Improvements to gas turbine efficiency depend closely on cooling technologies,
as efficiency increases with turbine inlet temperature. To aid in this process, simulations that consider real engine conditions need to be considered. The first step
towards this goal is a benchmark study using direct numerical simulations to consider
a single periodic film cooling hole that characterizes the error in adiabatic boundary
conditions, a common numerical simpliflication. Two cases are considered: an adiabatic case and a conjugate case. The adiabatic case is for validation to previous work
conducted by Pietrzyk and Peet. The conjugate case considers heat transfer in the
solid endwall in addition to the
fluid, eliminating any simplified boundary conditions.

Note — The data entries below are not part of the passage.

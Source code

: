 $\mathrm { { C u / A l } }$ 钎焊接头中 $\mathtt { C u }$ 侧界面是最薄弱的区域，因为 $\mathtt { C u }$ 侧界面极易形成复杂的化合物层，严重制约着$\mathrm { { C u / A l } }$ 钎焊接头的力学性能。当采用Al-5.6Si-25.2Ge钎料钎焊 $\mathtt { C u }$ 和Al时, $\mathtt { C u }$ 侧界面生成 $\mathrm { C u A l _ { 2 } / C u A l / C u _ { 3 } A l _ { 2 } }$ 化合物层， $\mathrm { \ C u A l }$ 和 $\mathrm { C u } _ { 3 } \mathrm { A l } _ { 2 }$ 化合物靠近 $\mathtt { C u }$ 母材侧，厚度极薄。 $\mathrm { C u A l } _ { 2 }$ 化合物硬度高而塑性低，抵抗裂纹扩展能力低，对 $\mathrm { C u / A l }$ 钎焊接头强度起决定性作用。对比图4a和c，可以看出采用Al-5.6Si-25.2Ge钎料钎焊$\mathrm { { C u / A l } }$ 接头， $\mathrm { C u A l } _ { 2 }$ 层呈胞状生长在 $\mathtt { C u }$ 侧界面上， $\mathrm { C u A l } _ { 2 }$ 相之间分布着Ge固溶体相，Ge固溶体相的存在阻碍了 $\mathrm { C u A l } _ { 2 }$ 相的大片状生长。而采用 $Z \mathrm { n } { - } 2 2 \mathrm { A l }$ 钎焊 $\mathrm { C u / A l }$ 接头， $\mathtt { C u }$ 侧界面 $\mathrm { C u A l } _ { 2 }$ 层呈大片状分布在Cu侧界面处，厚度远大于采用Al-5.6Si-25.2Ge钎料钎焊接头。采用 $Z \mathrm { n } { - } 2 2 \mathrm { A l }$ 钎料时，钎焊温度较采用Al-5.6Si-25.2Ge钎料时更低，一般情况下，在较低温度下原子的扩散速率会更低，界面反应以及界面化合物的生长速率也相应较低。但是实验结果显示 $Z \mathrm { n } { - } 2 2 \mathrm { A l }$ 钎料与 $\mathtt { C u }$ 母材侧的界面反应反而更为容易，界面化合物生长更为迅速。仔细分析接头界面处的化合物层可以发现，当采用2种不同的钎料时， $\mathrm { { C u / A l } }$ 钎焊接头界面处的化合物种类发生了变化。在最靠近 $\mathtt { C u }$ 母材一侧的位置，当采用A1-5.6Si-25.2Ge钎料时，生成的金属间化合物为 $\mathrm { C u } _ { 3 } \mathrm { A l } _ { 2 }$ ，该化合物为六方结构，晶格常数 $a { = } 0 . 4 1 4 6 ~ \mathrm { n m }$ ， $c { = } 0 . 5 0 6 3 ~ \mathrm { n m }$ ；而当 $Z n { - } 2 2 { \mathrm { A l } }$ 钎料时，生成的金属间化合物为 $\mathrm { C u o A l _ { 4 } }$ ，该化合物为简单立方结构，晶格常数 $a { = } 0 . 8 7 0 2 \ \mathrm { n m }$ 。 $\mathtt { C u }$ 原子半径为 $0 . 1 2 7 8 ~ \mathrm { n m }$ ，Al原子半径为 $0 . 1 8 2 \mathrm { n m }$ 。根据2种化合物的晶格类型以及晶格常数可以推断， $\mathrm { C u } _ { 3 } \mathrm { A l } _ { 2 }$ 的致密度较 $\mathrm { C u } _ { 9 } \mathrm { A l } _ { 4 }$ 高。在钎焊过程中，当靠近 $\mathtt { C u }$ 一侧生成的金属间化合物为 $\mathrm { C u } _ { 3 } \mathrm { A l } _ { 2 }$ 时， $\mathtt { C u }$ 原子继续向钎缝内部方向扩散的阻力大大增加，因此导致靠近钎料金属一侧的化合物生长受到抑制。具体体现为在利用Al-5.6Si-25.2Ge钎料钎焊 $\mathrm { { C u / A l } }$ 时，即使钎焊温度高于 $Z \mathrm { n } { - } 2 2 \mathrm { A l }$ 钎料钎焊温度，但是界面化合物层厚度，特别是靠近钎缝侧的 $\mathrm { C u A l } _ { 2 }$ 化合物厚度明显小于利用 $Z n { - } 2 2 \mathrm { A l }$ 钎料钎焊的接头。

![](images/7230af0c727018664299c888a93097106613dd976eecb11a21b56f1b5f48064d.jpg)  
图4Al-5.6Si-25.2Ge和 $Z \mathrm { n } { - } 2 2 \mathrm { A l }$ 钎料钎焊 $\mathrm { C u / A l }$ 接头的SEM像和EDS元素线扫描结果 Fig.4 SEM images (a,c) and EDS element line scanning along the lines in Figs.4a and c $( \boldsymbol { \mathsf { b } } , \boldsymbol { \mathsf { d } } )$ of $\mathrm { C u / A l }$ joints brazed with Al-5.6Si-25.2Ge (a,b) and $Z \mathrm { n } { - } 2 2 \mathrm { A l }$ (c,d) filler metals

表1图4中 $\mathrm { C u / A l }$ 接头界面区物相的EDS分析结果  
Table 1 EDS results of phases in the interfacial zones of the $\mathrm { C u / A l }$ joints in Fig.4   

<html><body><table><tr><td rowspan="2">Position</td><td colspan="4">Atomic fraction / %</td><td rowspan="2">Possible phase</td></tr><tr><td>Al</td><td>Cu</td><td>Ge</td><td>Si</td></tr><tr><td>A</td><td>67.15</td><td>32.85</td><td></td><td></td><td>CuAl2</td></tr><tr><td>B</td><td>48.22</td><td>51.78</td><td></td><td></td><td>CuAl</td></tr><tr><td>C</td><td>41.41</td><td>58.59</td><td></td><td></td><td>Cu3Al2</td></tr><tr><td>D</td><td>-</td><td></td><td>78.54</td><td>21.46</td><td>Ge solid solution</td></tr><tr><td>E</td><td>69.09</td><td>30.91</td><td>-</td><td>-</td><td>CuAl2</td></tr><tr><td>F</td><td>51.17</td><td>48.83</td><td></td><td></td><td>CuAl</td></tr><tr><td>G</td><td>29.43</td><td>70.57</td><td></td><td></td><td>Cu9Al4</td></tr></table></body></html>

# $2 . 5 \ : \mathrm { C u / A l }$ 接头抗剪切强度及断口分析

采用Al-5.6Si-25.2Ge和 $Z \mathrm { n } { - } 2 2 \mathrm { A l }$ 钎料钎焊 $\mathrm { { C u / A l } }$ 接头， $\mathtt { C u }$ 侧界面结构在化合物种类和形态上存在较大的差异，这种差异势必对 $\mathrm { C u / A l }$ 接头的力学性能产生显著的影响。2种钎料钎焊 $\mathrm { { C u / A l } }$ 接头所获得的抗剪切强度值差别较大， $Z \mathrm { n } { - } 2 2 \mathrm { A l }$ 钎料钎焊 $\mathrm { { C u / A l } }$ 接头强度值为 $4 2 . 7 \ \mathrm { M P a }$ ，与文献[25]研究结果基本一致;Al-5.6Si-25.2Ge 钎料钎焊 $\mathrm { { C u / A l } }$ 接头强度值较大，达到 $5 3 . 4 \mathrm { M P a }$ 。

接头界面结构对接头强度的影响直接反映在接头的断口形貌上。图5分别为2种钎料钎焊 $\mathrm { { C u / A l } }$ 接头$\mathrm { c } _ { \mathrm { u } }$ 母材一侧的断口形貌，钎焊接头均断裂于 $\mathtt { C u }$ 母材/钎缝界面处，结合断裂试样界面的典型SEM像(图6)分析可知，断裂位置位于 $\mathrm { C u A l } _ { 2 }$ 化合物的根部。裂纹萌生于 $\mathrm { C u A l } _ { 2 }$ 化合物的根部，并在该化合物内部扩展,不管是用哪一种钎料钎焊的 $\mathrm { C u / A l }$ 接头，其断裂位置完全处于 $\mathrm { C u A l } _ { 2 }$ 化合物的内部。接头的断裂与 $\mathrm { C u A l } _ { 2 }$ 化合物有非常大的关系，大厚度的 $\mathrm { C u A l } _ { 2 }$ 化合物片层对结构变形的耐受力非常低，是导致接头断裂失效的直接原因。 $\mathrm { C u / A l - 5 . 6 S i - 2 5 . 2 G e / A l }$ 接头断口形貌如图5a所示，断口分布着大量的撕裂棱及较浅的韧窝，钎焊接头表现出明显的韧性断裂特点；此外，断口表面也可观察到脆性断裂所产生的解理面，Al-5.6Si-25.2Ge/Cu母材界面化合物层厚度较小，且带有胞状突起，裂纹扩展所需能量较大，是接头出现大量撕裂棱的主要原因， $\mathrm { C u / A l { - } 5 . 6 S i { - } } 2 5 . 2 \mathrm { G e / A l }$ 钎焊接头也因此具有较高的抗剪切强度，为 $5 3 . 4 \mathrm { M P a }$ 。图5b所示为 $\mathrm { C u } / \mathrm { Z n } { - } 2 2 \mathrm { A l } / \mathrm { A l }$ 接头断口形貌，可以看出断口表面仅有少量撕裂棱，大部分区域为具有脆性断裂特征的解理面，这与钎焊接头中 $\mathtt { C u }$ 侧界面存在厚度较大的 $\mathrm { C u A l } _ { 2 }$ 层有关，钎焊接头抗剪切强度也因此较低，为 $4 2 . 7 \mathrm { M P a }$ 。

It also includes an impinging jet and plenum, typical of actual endwall configurations.
The numerical solver is NEK5000 and the two cases were run at 504 and 128 processors for the adiabatic and conjugate cases respectively. The approximate combined
time is 100,000 CPU hours. In the adiabatic case, the results show good agreement
for average velocity profiles but over prediction of the film cooling effectiveness. A
convergence study suggests that there may be an area of unresolved flow, and the film cooling momentum flux may be too high. Preliminary conjugate results show
agreement with velocity profiles, and significant differences in cooling effectiveness.
Both cases will need to be refined near the cooling hole exit, and another convergence
study done. The results from this study will be used in a larger case that considers
an actual turbine vane and film cooling hole arrangement with real engine conditions.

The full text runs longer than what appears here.